I've spent the past month mentally and physically obliterated by one question:
What am I even doing with my life?
Like—genuinely—what am I doing?
I am sitting in the computer science building, scrolling through Linkedin with tears in my eyes.1 I was just on Twitter and got slapped in the face by yet another college dropout startup founder/boy-genius preaching: "Fuck college, follow your dreams, just build." Now, I am again avoiding my real school work to do something silly and frivolous: writing.
The roll call continued. I thought it was very nice that there were so many job openings, yet it worried me too — we’d probably be pitted against one other in some way. Survival of the fittest. There were always men looking for jobs in America. There were always all these usable bodies. And I wanted to be a writer.
Almost everybody was a writer. Not everybody thought they could be a dentist or an automobile mechanic but everybody knew they could be a writer. Of those fifty guys in the room, probably fifteen of them thought they were writers. Almost everybody used words and could write them down, i.e., almost everybody could be a writer.
But most men, fortunately, aren’t writers, or even cab drivers, and some men — many men — unfortunately aren’t anything.

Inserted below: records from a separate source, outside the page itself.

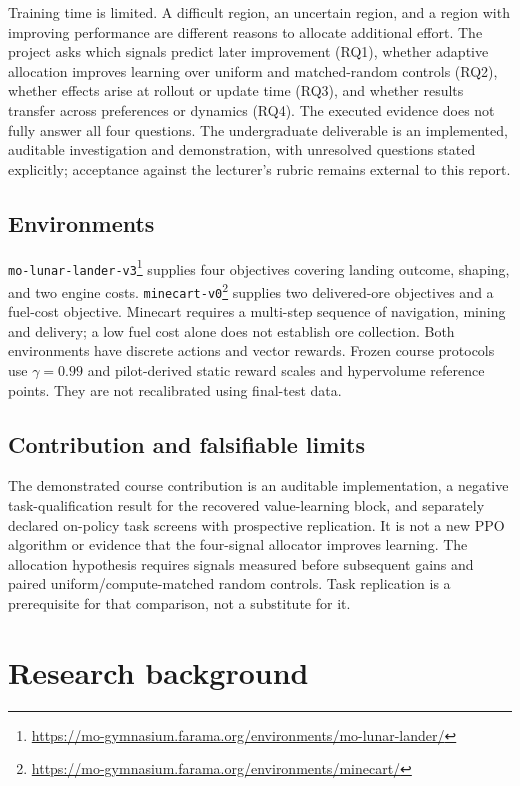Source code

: Training time is limited. A difficult region, an uncertain region, and a region
with improving performance are different reasons to allocate additional effort.
The project asks which signals predict later improvement (RQ1), whether adaptive
allocation improves learning over uniform and matched-random controls (RQ2),
whether effects arise at rollout or update time (RQ3), and whether results
transfer across preferences or dynamics (RQ4). The executed evidence does not
fully answer all four questions. The undergraduate deliverable is an implemented,
auditable investigation and demonstration, with unresolved questions stated
explicitly; acceptance against the lecturer's rubric remains external to this report.

\subsection{Environments}
\texttt{mo-lunar-lander-v3}\footnote{\url{https://mo-gymnasium.farama.org/environments/mo-lunar-lander/}}
supplies four objectives covering landing outcome,
shaping, and two engine costs. \texttt{minecart-v0}\footnote{\url{https://mo-gymnasium.farama.org/environments/minecart/}}
supplies two delivered-ore
objectives and a fuel-cost objective. Minecart requires a multi-step sequence
of navigation, mining and delivery; a low fuel cost alone does not establish
ore collection. Both environments have discrete actions and vector rewards.
Frozen course protocols use $\gamma=0.99$ and pilot-derived static reward scales
and hypervolume reference points. They are not recalibrated using final-test data.

\subsection{Contribution and falsifiable limits}
The demonstrated course contribution is an auditable implementation, a negative
task-qualification result for the recovered value-learning block, and separately
declared on-policy task screens with prospective replication. It is not a new
PPO algorithm or evidence that the four-signal allocator improves learning.
The allocation hypothesis requires signals measured before subsequent gains
and paired uniform/compute-matched random controls. Task replication is a
prerequisite for that comparison, not a substitute for it.

\section{Research background}

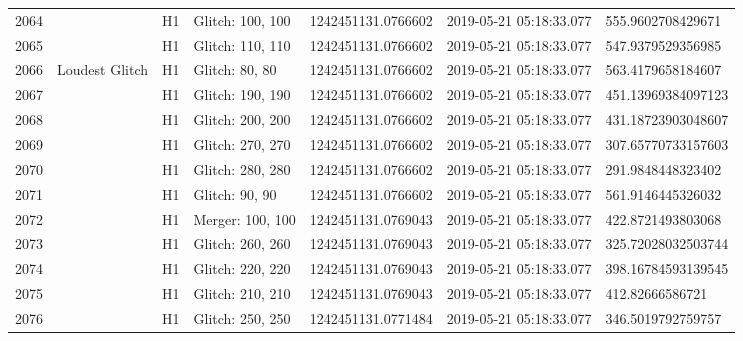\begin{longtable}{lllllll}
2064 &                                                    &       H1 &  Glitch: 100, 100 &  1242451131.0766602 &  2019-05-21 05:18:33.077 &   555.9602708429671 \\
2065 &                                                    &       H1 &  Glitch: 110, 110 &  1242451131.0766602 &  2019-05-21 05:18:33.077 &   547.9379529356985 \\
2066 &                                     Loudest Glitch &       H1 &    Glitch: 80, 80 &  1242451131.0766602 &  2019-05-21 05:18:33.077 &   563.4179658184607 \\
2067 &                                                    &       H1 &  Glitch: 190, 190 &  1242451131.0766602 &  2019-05-21 05:18:33.077 &  451.13969384097123 \\
2068 &                                                    &       H1 &  Glitch: 200, 200 &  1242451131.0766602 &  2019-05-21 05:18:33.077 &  431.18723903048607 \\
2069 &                                                    &       H1 &  Glitch: 270, 270 &  1242451131.0766602 &  2019-05-21 05:18:33.077 &  307.65770733157603 \\
2070 &                                                    &       H1 &  Glitch: 280, 280 &  1242451131.0766602 &  2019-05-21 05:18:33.077 &   291.9848448323402 \\
2071 &                                                    &       H1 &    Glitch: 90, 90 &  1242451131.0766602 &  2019-05-21 05:18:33.077 &   561.9146445326032 \\
2072 &                                                    &       H1 &  Merger: 100, 100 &  1242451131.0769043 &  2019-05-21 05:18:33.077 &   422.8721493803068 \\
2073 &                                                    &       H1 &  Glitch: 260, 260 &  1242451131.0769043 &  2019-05-21 05:18:33.077 &  325.72028032503744 \\
2074 &                                                    &       H1 &  Glitch: 220, 220 &  1242451131.0769043 &  2019-05-21 05:18:33.077 &  398.16784593139545 \\
2075 &                                                    &       H1 &  Glitch: 210, 210 &  1242451131.0769043 &  2019-05-21 05:18:33.077 &     412.82666586721 \\
2076 &                                                    &       H1 &  Glitch: 250, 250 &  1242451131.0771484 &  2019-05-21 05:18:33.077 &   346.5019792759757 \\

\end{longtable}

Charles Bukowski, Factotum
I am writing because I can't not write. Even when I'm behind on assignments. Even when the logical, pragmatic voice in my head is screaming at me to do something useful. I'm writing, all while contending with the reality that the things I love most are what rational people politely call 'entertainment' (what they really mean is a waste of time).
Right now, I am only in STEM classes and I feel fundamentally starved because I cannot engage with any of my humanities-oriented interests. I long for the days of my high school English classes—when I read fiction books and wrote about things nobody cared about as homework. At least back then, my English teacher would read my nine-page essay on the politics of George Orwell and give me an A for all my effort. When I spent hours tirelessly reading, writing, and researching, it didn't feel like some pointless pursuit of passion. I was just a dedicated student doing her homework, a necessary step in the hyper-competitive race to get into a top school. It was just my luck that I loved it.
Nowadays, sadly none of my engineering professors want to hear my thoughts on the political and economic state of the world in the form of long-form, well-researched essays, which is a shame because I'm really good at that! Instead, I spend most of my time writing C++ code, doing linear algebra problem sets, and writing lab reports for my chemistry class.
I suppose, in my limited free time, I should be working to become a better engineer. Further, my career prospects—grind Leetcode problems, build the next B2B SaaS GPT wrapper startup (this ones hinge for dogs!)"with blockchain integration," and secure $3 million in pre-seed funding, or, at the very least, I should put on a short skirt and get plastered with my friends (after all, I am only in college once). And yet, I've been doing none of those things.
The Worst Kind of Nerd
This semester, I've completely succumbed to my idealistic desires and have spent nearly all my time reading and writing. Not the "productive" kind of reading and writing, either—not Zero to One by Peter Thiel, a Paul Graham essay, or whatever book the latest billionaire founder-guru says changed their life.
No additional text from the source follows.